**What you need to do**: From the data below, please reproduce exactly everything from the line that contains "- The CMU paper" down to the line that contains "- e.g. ( henrySimon_00303", with both ends included.

------ Source material ------

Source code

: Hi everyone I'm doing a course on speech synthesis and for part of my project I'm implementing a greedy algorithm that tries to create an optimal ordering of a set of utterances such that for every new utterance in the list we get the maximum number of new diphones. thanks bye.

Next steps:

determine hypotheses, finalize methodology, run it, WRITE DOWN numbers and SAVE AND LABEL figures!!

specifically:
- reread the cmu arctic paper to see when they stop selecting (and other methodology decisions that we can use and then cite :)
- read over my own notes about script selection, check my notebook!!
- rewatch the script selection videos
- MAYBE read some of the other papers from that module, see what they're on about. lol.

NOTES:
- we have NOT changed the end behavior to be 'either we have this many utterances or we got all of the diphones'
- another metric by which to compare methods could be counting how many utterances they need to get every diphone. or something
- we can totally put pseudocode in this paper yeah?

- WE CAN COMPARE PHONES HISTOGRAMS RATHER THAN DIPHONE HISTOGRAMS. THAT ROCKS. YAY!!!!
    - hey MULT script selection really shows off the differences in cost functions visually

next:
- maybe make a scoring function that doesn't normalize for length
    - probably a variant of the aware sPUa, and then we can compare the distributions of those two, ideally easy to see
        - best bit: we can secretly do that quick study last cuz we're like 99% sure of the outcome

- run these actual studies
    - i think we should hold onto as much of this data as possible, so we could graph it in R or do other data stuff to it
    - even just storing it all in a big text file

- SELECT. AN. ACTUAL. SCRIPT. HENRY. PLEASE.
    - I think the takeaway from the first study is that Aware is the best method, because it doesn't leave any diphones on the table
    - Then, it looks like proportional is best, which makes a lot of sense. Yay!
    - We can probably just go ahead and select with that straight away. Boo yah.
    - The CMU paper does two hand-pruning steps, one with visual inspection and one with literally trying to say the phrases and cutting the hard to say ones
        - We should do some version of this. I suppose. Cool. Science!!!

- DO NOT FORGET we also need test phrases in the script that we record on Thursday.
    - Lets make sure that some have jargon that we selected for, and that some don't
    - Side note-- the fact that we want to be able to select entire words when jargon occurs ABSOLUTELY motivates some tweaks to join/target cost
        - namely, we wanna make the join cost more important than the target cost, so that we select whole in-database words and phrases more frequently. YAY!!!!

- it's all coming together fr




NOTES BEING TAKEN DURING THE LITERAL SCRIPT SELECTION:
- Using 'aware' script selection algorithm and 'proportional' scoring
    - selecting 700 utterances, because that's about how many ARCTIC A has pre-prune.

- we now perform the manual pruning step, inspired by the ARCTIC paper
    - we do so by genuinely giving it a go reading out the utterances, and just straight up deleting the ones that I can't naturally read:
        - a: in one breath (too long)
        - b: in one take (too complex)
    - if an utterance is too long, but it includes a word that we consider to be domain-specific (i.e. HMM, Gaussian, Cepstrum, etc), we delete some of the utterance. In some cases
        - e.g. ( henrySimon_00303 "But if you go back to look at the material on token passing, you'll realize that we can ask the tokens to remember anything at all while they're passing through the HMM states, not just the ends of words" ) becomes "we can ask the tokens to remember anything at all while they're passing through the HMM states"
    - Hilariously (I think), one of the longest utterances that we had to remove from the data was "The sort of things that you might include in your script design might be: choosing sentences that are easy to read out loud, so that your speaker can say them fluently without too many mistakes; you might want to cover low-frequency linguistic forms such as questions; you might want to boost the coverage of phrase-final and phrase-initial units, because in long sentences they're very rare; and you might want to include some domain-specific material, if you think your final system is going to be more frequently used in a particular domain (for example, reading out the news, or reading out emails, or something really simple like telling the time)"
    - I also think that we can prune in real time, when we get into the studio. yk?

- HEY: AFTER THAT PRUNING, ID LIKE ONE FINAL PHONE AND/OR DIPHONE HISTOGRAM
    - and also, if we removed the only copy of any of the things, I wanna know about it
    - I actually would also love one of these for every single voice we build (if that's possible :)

------

**Response area**:
    - The CMU paper does two hand-pruning steps, one with visual inspection and one with literally trying to say the phrases and cutting the hard to say ones
        - We should do some version of this. I suppose. Cool. Science!!!

- DO NOT FORGET we also need test phrases in the script that we record on Thursday.
    - Lets make sure that some have jargon that we selected for, and that some don't
    - Side note-- the fact that we want to be able to select entire words when jargon occurs ABSOLUTELY motivates some tweaks to join/target cost
        - namely, we wanna make the join cost more important than the target cost, so that we select whole in-database words and phrases more frequently. YAY!!!!

- it's all coming together fr




NOTES BEING TAKEN DURING THE LITERAL SCRIPT SELECTION:
- Using 'aware' script selection algorithm and 'proportional' scoring
    - selecting 700 utterances, because that's about how many ARCTIC A has pre-prune.

- we now perform the manual pruning step, inspired by the ARCTIC paper
    - we do so by genuinely giving it a go reading out the utterances, and just straight up deleting the ones that I can't naturally read:
        - a: in one breath (too long)
        - b: in one take (too complex)
    - if an utterance is too long, but it includes a word that we consider to be domain-specific (i.e. HMM, Gaussian, Cepstrum, etc), we delete some of the utterance. In some cases
        - e.g. ( henrySimon_00303 "But if you go back to look at the material on token passing, you'll realize that we can ask the tokens to remember anything at all while they're passing through the HMM states, not just the ends of words" ) becomes "we can ask the tokens to remember anything at all while they're passing through the HMM states"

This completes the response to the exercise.